→ **Work task**:
After reading the data below, copy out every line that contains the word "Firebase".

→ **Dataset entries**:
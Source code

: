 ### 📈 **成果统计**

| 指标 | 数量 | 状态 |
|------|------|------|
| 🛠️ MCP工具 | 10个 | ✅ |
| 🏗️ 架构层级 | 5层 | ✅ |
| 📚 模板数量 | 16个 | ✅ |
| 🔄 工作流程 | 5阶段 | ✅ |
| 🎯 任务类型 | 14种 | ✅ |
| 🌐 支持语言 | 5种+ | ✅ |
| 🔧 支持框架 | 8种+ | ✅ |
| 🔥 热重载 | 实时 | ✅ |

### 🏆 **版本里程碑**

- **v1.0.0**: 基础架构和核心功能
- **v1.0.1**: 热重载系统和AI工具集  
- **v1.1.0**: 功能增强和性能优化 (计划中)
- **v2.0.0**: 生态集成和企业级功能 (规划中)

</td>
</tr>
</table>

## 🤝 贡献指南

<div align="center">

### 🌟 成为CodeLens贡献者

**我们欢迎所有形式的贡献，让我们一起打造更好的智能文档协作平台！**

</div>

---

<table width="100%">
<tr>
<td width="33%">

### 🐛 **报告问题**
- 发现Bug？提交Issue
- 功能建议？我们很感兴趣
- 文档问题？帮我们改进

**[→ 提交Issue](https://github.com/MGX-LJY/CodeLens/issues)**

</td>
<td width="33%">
---
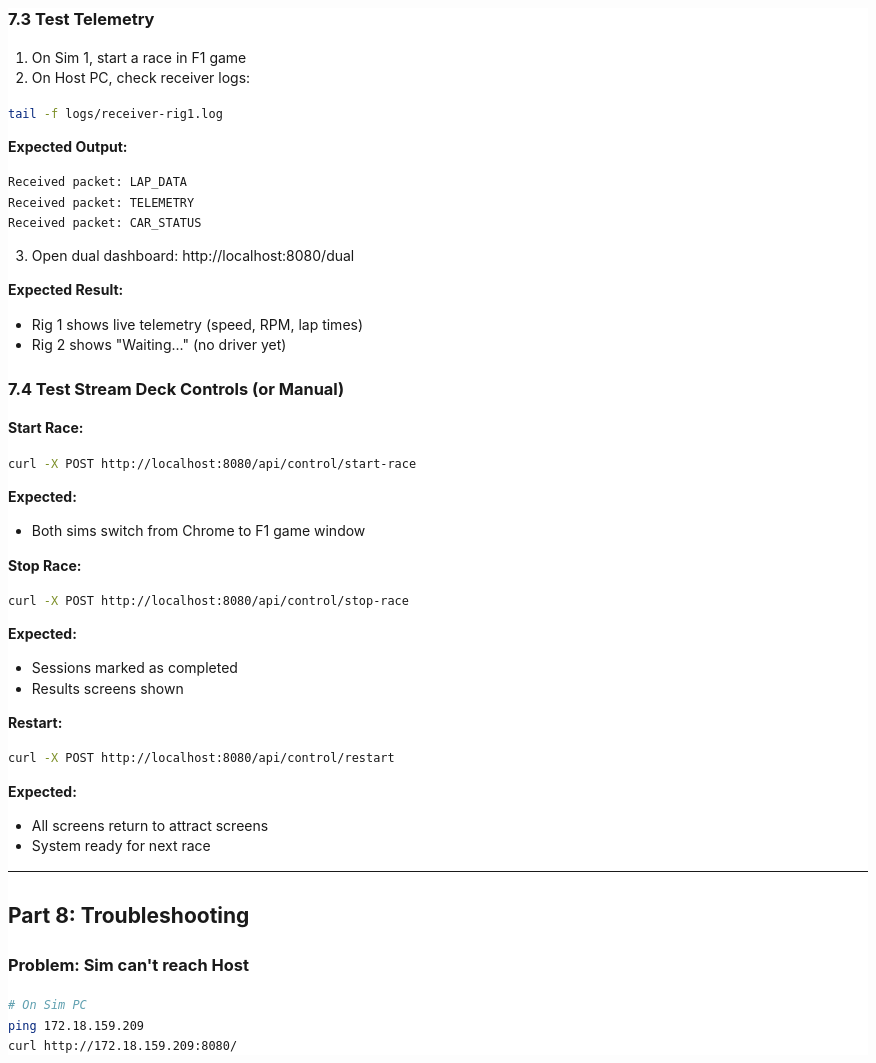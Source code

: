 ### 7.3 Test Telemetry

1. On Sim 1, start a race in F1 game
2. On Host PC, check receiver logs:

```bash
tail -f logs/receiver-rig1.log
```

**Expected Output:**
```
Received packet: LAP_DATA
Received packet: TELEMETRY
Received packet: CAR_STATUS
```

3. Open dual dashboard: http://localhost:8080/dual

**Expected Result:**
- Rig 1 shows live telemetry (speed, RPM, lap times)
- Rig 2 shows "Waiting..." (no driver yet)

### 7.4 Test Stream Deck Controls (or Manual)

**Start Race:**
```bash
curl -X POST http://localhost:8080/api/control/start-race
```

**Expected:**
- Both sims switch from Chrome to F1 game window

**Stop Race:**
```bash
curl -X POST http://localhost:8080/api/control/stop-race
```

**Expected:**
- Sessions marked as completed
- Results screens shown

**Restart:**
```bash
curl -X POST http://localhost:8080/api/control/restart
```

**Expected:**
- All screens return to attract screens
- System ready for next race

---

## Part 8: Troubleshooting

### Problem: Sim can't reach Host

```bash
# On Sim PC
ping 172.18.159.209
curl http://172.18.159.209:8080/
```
* * *
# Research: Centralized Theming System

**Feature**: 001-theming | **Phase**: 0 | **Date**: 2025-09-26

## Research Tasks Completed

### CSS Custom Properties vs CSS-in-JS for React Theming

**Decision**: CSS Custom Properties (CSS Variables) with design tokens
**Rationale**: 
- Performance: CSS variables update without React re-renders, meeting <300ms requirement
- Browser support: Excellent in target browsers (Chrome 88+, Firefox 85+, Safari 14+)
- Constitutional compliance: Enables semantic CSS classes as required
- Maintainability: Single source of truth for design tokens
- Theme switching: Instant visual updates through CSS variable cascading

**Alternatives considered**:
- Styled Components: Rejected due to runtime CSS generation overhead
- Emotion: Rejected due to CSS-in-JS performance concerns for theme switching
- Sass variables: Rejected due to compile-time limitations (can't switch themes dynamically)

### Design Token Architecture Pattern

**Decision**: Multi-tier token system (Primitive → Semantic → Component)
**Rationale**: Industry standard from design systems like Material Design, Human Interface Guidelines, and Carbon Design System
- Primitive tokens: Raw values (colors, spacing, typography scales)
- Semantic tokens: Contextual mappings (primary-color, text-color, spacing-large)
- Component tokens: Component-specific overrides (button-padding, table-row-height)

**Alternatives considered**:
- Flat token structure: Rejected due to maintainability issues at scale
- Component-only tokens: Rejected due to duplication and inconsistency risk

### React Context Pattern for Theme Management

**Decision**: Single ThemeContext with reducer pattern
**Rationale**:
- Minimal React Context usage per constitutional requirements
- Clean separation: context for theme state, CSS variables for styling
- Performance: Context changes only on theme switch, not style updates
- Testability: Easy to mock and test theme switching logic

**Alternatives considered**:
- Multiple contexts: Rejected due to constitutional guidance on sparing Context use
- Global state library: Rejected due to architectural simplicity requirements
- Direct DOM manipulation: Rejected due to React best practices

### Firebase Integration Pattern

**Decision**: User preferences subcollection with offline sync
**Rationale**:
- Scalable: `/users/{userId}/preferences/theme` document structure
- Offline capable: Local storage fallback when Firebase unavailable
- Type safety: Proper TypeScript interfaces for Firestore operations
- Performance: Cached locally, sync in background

→ **Answer to this problem**:
### Firebase Integration Pattern
- Offline capable: Local storage fallback when Firebase unavailable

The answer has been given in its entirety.